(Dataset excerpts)
=====
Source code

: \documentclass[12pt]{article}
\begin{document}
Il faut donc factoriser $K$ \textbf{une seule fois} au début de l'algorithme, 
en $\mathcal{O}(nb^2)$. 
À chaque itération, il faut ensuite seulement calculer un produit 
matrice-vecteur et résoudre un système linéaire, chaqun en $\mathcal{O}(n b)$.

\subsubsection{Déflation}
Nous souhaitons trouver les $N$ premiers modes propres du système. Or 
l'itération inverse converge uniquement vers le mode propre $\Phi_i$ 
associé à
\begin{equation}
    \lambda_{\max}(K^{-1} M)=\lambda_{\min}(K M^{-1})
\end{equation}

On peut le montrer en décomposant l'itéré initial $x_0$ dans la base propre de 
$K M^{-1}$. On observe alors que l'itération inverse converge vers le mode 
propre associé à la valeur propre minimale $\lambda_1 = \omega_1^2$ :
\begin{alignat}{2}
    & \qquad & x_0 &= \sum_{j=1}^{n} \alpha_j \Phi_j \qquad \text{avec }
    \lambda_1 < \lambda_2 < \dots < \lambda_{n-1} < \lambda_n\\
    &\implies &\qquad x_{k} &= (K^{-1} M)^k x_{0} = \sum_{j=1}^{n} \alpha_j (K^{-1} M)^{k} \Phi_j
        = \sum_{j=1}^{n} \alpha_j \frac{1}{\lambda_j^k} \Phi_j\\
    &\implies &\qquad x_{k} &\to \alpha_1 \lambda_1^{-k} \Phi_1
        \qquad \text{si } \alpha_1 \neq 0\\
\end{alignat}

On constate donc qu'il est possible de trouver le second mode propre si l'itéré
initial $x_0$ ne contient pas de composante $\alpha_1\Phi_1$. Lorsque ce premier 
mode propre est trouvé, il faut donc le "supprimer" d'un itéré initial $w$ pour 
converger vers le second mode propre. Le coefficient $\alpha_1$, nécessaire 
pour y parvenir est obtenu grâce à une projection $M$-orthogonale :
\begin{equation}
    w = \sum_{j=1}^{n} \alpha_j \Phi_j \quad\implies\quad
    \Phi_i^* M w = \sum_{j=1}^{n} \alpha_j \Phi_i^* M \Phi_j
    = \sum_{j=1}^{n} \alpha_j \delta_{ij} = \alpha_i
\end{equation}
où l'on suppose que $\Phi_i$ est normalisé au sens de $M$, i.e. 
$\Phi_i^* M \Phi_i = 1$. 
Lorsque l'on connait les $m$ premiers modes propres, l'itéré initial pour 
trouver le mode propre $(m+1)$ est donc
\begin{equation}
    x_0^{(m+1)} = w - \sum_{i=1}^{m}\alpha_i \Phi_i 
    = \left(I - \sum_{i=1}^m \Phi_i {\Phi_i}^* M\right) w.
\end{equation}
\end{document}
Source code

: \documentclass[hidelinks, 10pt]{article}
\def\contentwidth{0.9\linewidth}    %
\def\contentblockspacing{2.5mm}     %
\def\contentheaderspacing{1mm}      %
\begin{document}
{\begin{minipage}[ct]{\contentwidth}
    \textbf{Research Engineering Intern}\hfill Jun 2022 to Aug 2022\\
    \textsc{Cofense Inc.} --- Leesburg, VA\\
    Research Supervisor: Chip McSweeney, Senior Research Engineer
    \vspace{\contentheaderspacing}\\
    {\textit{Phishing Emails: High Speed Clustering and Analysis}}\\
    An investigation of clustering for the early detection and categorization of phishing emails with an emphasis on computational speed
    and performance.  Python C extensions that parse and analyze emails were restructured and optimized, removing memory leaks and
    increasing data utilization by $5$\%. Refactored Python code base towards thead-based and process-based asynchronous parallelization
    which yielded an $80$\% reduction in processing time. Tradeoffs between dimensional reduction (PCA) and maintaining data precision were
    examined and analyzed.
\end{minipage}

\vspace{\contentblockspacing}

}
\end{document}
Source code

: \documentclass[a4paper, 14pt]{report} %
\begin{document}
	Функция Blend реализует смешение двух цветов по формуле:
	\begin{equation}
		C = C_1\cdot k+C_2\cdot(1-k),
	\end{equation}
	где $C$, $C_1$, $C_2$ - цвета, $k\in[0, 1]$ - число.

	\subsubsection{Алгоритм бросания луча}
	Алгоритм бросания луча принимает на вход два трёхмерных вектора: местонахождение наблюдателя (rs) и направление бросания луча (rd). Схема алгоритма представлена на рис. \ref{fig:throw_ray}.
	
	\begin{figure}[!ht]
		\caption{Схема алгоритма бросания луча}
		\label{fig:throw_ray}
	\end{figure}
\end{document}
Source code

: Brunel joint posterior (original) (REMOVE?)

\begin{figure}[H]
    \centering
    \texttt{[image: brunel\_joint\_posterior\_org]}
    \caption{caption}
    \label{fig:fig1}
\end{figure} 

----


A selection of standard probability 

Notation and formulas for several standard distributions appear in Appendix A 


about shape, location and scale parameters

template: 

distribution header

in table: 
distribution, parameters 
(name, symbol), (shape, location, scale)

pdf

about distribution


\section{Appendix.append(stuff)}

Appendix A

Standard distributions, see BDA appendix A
=====
What is needed: This exercise requires that all of the entries be repeated exactly.

Answer to the problem:
Source code

: \documentclass[12pt]{article}
\begin{document}
Il faut donc factoriser $K$ \textbf{une seule fois} au début de l'algorithme, 
en $\mathcal{O}(nb^2)$. 
À chaque itération, il faut ensuite seulement calculer un produit 
matrice-vecteur et résoudre un système linéaire, chaqun en $\mathcal{O}(n b)$.

\subsubsection{Déflation}
Nous souhaitons trouver les $N$ premiers modes propres du système. Or 
l'itération inverse converge uniquement vers le mode propre $\Phi_i$ 
associé à
\begin{equation}
    \lambda_{\max}(K^{-1} M)=\lambda_{\min}(K M^{-1})
\end{equation}

On peut le montrer en décomposant l'itéré initial $x_0$ dans la base propre de 
$K M^{-1}$. On observe alors que l'itération inverse converge vers le mode 
propre associé à la valeur propre minimale $\lambda_1 = \omega_1^2$ :
\begin{alignat}{2}
    & \qquad & x_0 &= \sum_{j=1}^{n} \alpha_j \Phi_j \qquad \text{avec }
    \lambda_1 < \lambda_2 < \dots < \lambda_{n-1} < \lambda_n\\
    &\implies &\qquad x_{k} &= (K^{-1} M)^k x_{0} = \sum_{j=1}^{n} \alpha_j (K^{-1} M)^{k} \Phi_j
        = \sum_{j=1}^{n} \alpha_j \frac{1}{\lambda_j^k} \Phi_j\\
    &\implies &\qquad x_{k} &\to \alpha_1 \lambda_1^{-k} \Phi_1
        \qquad \text{si } \alpha_1 \neq 0\\
\end{alignat}

On constate donc qu'il est possible de trouver le second mode propre si l'itéré
initial $x_0$ ne contient pas de composante $\alpha_1\Phi_1$. Lorsque ce premier 
mode propre est trouvé, il faut donc le "supprimer" d'un itéré initial $w$ pour 
converger vers le second mode propre. Le coefficient $\alpha_1$, nécessaire 
pour y parvenir est obtenu grâce à une projection $M$-orthogonale :
\begin{equation}
    w = \sum_{j=1}^{n} \alpha_j \Phi_j \quad\implies\quad
    \Phi_i^* M w = \sum_{j=1}^{n} \alpha_j \Phi_i^* M \Phi_j
    = \sum_{j=1}^{n} \alpha_j \delta_{ij} = \alpha_i
\end{equation}
où l'on suppose que $\Phi_i$ est normalisé au sens de $M$, i.e. 
$\Phi_i^* M \Phi_i = 1$. 
Lorsque l'on connait les $m$ premiers modes propres, l'itéré initial pour 
trouver le mode propre $(m+1)$ est donc
\begin{equation}
    x_0^{(m+1)} = w - \sum_{i=1}^{m}\alpha_i \Phi_i 
    = \left(I - \sum_{i=1}^m \Phi_i {\Phi_i}^* M\right) w.
\end{equation}
\end{document}
Source code

: \documentclass[hidelinks, 10pt]{article}
\def\contentwidth{0.9\linewidth}    %
\def\contentblockspacing{2.5mm}     %
\def\contentheaderspacing{1mm}      %
\begin{document}
{\begin{minipage}[ct]{\contentwidth}
    \textbf{Research Engineering Intern}\hfill Jun 2022 to Aug 2022\\
    \textsc{Cofense Inc.} --- Leesburg, VA\\
    Research Supervisor: Chip McSweeney, Senior Research Engineer
    \vspace{\contentheaderspacing}\\
    {\textit{Phishing Emails: High Speed Clustering and Analysis}}\\
    An investigation of clustering for the early detection and categorization of phishing emails with an emphasis on computational speed
    and performance.  Python C extensions that parse and analyze emails were restructured and optimized, removing memory leaks and
    increasing data utilization by $5$\%. Refactored Python code base towards thead-based and process-based asynchronous parallelization
    which yielded an $80$\% reduction in processing time. Tradeoffs between dimensional reduction (PCA) and maintaining data precision were
    examined and analyzed.
\end{minipage}

\vspace{\contentblockspacing}

}
\end{document}
Source code

: \documentclass[a4paper, 14pt]{report} %
\begin{document}
	Функция Blend реализует смешение двух цветов по формуле:
	\begin{equation}
		C = C_1\cdot k+C_2\cdot(1-k),
	\end{equation}
	где $C$, $C_1$, $C_2$ - цвета, $k\in[0, 1]$ - число.

	\subsubsection{Алгоритм бросания луча}
	Алгоритм бросания луча принимает на вход два трёхмерных вектора: местонахождение наблюдателя (rs) и направление бросания луча (rd). Схема алгоритма представлена на рис. \ref{fig:throw_ray}.
	
	\begin{figure}[!ht]
		\caption{Схема алгоритма бросания луча}
		\label{fig:throw_ray}
	\end{figure}
\end{document}
Source code

: Brunel joint posterior (original) (REMOVE?)

\begin{figure}[H]
    \centering
    \texttt{[image: brunel\_joint\_posterior\_org]}
    \caption{caption}
    \label{fig:fig1}
\end{figure} 

----


A selection of standard probability 

Notation and formulas for several standard distributions appear in Appendix A 


about shape, location and scale parameters

template: 

distribution header

in table: 
distribution, parameters 
(name, symbol), (shape, location, scale)

pdf

about distribution


\section{Appendix.append(stuff)}

Appendix A

Standard distributions, see BDA appendix A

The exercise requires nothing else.